> Task directions
Please return the lines below verbatim, beginning at the one that has "Source code" and stopping after the one that has "2、只需要在创建表的时候告诉 Hive 数据中的列分隔符和行分隔符，Hive", and add no other lines.

> Record excerpts
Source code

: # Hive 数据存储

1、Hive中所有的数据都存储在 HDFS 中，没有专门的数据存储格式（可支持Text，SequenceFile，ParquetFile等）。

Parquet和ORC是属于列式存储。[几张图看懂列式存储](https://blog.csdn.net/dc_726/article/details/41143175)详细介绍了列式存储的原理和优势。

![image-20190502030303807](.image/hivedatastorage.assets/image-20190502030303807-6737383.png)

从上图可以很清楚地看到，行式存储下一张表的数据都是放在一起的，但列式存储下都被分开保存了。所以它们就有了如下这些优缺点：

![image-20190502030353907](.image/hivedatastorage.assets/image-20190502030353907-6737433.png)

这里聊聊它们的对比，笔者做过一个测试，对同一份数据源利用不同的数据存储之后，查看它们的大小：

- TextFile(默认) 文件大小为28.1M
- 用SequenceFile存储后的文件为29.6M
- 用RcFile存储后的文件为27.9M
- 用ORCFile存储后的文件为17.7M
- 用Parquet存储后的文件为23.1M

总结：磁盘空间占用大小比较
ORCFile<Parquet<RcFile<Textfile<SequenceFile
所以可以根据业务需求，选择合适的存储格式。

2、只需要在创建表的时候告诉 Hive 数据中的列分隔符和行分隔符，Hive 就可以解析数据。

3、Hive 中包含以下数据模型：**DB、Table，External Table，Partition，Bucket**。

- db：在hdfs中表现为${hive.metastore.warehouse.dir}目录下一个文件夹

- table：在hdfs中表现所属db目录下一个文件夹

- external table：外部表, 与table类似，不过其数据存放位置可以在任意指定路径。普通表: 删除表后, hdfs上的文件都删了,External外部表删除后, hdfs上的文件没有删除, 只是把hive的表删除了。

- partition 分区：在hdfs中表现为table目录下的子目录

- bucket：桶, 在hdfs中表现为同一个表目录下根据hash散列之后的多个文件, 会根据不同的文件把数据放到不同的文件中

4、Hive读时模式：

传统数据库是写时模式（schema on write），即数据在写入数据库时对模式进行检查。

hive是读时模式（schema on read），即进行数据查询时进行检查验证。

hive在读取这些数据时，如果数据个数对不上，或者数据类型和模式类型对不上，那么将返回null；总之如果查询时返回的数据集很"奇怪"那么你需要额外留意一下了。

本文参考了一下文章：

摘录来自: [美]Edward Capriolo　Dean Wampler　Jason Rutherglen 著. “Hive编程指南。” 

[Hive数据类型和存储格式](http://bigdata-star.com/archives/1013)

* * *

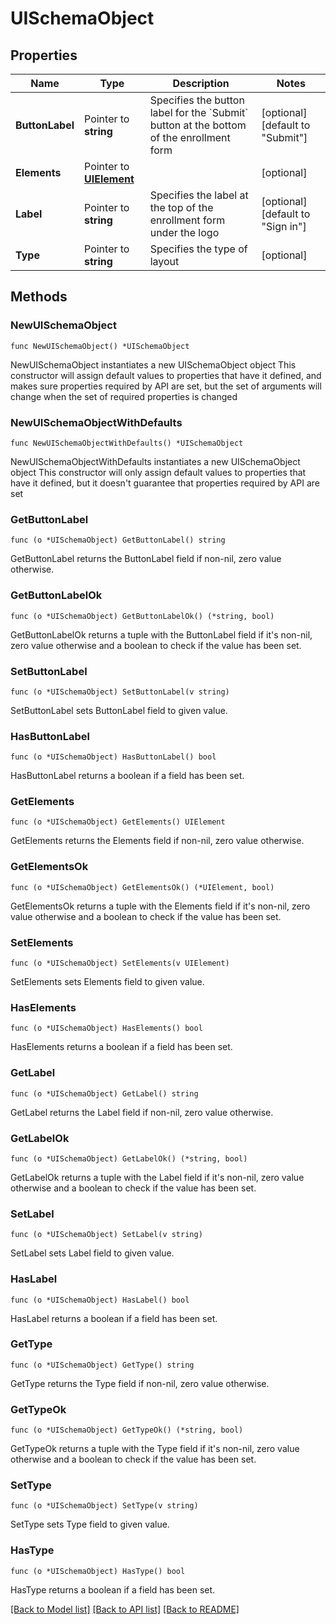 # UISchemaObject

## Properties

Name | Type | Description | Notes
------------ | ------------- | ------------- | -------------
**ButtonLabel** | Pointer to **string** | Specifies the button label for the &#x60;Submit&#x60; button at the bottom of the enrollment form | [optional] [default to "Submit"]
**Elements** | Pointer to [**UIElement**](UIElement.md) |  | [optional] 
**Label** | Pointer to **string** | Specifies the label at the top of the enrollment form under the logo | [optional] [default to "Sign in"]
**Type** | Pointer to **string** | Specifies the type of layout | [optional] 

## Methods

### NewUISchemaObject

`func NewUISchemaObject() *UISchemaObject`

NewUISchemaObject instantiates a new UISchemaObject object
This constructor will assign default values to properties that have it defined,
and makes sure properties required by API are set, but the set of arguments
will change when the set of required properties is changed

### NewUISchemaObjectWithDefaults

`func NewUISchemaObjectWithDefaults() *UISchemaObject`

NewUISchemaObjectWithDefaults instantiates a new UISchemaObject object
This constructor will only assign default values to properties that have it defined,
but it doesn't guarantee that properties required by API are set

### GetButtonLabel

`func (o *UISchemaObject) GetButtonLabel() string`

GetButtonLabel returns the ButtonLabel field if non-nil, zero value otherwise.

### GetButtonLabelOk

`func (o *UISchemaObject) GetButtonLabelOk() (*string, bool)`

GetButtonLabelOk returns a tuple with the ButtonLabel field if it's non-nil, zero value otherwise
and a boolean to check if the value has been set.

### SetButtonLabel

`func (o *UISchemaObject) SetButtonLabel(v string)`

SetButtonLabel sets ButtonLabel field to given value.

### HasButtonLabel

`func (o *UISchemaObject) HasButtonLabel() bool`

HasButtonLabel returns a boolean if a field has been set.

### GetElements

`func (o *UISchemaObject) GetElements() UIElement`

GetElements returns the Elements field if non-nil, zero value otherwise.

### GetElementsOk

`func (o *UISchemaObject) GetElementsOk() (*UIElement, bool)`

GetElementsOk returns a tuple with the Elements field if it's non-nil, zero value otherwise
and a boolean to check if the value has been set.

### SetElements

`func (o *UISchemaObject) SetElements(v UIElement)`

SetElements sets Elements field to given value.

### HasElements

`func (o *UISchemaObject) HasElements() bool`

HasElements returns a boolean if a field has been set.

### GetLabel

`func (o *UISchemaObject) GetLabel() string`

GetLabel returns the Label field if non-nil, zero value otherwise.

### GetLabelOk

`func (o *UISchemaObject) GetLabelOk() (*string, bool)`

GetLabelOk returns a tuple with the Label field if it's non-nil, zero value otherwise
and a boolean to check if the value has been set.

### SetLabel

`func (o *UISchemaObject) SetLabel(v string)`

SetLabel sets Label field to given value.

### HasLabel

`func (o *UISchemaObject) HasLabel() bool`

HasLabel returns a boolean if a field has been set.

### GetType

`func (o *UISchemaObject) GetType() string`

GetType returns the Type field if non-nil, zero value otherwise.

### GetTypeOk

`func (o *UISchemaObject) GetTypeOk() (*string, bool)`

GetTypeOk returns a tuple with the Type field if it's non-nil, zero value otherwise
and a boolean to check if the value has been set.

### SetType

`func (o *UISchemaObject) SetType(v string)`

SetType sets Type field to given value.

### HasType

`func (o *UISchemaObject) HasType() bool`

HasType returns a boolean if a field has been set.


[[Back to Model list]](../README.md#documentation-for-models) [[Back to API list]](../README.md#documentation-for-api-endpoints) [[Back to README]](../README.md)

> Solved problem
Source code

: # Hive 数据存储

1、Hive中所有的数据都存储在 HDFS 中，没有专门的数据存储格式（可支持Text，SequenceFile，ParquetFile等）。

Parquet和ORC是属于列式存储。[几张图看懂列式存储](https://blog.csdn.net/dc_726/article/details/41143175)详细介绍了列式存储的原理和优势。

![image-20190502030303807](.image/hivedatastorage.assets/image-20190502030303807-6737383.png)

从上图可以很清楚地看到，行式存储下一张表的数据都是放在一起的，但列式存储下都被分开保存了。所以它们就有了如下这些优缺点：

![image-20190502030353907](.image/hivedatastorage.assets/image-20190502030353907-6737433.png)

这里聊聊它们的对比，笔者做过一个测试，对同一份数据源利用不同的数据存储之后，查看它们的大小：

- TextFile(默认) 文件大小为28.1M
- 用SequenceFile存储后的文件为29.6M
- 用RcFile存储后的文件为27.9M
- 用ORCFile存储后的文件为17.7M
- 用Parquet存储后的文件为23.1M

总结：磁盘空间占用大小比较
ORCFile<Parquet<RcFile<Textfile<SequenceFile
所以可以根据业务需求，选择合适的存储格式。

2、只需要在创建表的时候告诉 Hive 数据中的列分隔符和行分隔符，Hive 就可以解析数据。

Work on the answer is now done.